Ex-inmate suing state over constitutional issue

PORT ANGELES — A former Clallam Bay prison inmate who won a free speech lawsuit against the state Department of Corrections in 2008 is once again suing the agency for allegedly violating his constitutional rights.

Allan Parmelee claims that Corrections and 13 guards and supervisors at three prisons, including the Clallam Bay Corrections Center, are responsible for harassing him in retaliation for the inmate standing up for prisoners’ rights.

Parmelee — who is serving a 24-year sentence for bombing the cars of two lawyers — is seeking up to $200,004 in damages.

The inmate, who is representing himself and claims he has authored several self-help books for prisoners and written a “thousand prison conditions or treatment articles,” is currently imprisoned at Stafford Creek Corrections Center in Aberdeen.

Most of the claims in the lawsuit, filed Thursday in Clallam County Superior Court, are vague.

But Parmelee refers to one incident in particular that was the subject of his previous free speech case.

That involved the inmate being placed in isolation for 10 days at Clallam Bay in October 2005 for a letter he had written to the state secretary of corrections.

He was punished for libeling the reputation of the superintendent of the Clallam Bay prison by writing in that letter that she is a “man-hater lesbian.”
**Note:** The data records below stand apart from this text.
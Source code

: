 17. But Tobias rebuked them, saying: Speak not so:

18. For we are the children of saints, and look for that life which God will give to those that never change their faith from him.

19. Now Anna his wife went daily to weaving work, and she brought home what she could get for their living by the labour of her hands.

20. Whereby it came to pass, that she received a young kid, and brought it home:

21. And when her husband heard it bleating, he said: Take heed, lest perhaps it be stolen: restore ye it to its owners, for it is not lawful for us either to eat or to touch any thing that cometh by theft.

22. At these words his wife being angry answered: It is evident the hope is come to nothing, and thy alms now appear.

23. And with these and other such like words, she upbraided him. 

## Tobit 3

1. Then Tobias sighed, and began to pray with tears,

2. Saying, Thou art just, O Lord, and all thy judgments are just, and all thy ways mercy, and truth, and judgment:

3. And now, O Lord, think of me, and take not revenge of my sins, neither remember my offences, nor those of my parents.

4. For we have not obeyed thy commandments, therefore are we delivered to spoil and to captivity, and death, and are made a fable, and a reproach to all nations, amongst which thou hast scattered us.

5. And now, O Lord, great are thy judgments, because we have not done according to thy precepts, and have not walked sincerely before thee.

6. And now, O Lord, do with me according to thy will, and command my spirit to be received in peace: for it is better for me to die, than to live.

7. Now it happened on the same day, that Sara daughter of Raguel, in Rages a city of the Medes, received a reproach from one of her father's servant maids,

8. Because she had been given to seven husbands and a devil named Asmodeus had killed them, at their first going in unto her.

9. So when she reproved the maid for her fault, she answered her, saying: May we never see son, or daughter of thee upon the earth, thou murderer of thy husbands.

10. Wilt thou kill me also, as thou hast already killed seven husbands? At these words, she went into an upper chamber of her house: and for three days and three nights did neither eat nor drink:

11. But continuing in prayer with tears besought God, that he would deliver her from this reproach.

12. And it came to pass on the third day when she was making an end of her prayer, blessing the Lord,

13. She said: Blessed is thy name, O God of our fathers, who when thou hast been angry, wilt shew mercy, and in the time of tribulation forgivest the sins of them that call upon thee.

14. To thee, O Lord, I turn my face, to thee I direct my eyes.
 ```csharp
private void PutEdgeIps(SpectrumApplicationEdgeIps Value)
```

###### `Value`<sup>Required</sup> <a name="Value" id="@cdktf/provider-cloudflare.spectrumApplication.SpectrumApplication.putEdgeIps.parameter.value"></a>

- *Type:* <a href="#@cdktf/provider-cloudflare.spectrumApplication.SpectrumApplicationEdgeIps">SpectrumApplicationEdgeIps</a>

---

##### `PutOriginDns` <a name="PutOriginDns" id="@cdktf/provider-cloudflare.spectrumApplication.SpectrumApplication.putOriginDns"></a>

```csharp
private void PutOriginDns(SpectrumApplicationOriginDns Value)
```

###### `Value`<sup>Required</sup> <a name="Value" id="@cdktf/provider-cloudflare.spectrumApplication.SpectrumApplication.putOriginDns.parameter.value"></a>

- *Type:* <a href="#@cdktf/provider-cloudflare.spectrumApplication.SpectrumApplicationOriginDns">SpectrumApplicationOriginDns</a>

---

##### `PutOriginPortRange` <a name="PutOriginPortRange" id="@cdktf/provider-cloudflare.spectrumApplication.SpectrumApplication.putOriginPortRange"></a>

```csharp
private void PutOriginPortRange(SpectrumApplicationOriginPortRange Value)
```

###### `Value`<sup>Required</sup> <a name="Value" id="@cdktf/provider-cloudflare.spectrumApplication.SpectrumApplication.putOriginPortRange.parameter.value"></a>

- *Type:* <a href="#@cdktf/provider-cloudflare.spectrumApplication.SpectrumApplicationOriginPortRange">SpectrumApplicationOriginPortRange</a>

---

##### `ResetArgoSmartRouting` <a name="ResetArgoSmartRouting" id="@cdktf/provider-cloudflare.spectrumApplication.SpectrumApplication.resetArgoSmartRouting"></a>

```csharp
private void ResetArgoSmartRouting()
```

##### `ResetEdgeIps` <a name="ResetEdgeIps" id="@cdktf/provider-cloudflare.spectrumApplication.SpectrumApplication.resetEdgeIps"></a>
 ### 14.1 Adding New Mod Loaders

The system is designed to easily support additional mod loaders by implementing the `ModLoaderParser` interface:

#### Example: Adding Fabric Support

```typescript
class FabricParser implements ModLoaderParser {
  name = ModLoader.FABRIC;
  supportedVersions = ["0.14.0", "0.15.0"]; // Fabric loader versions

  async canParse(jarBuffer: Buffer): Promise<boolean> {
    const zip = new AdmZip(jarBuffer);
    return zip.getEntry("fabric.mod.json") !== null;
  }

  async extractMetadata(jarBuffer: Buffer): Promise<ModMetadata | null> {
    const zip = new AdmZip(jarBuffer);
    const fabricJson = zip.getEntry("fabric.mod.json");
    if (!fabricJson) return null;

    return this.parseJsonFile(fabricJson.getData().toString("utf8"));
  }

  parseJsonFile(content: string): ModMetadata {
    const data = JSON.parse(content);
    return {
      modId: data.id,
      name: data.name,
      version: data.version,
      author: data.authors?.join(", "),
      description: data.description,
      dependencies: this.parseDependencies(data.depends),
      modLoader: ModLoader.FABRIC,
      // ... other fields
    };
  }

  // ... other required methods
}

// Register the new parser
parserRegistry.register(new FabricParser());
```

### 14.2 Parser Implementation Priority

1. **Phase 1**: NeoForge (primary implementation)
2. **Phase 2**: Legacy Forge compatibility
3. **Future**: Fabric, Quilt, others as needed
The libel law under which he was punished was repealed last year, and the state Court of Appeals ruled the law violated his constitutional rights.

Parmelee also received 10 days of “loss of privileges” for the letter.

He previously received media attention in February 2009 for collecting numerous fines from government agencies who take too long to respond to burdensome public records requests.

During one five-month period in 2005, he made 788 records requests to Corrections.

Parmelee won a $19,000 judgment in one case when the department illegally delayed turning over records.

In response, Gov. Chris Gregoire signed a bill last year that allows a court to block an inmate from requesting certain records if a judge finds the request is intended to harass an agency or its employees or that fulfilling the request would threaten security or assist in criminal activity.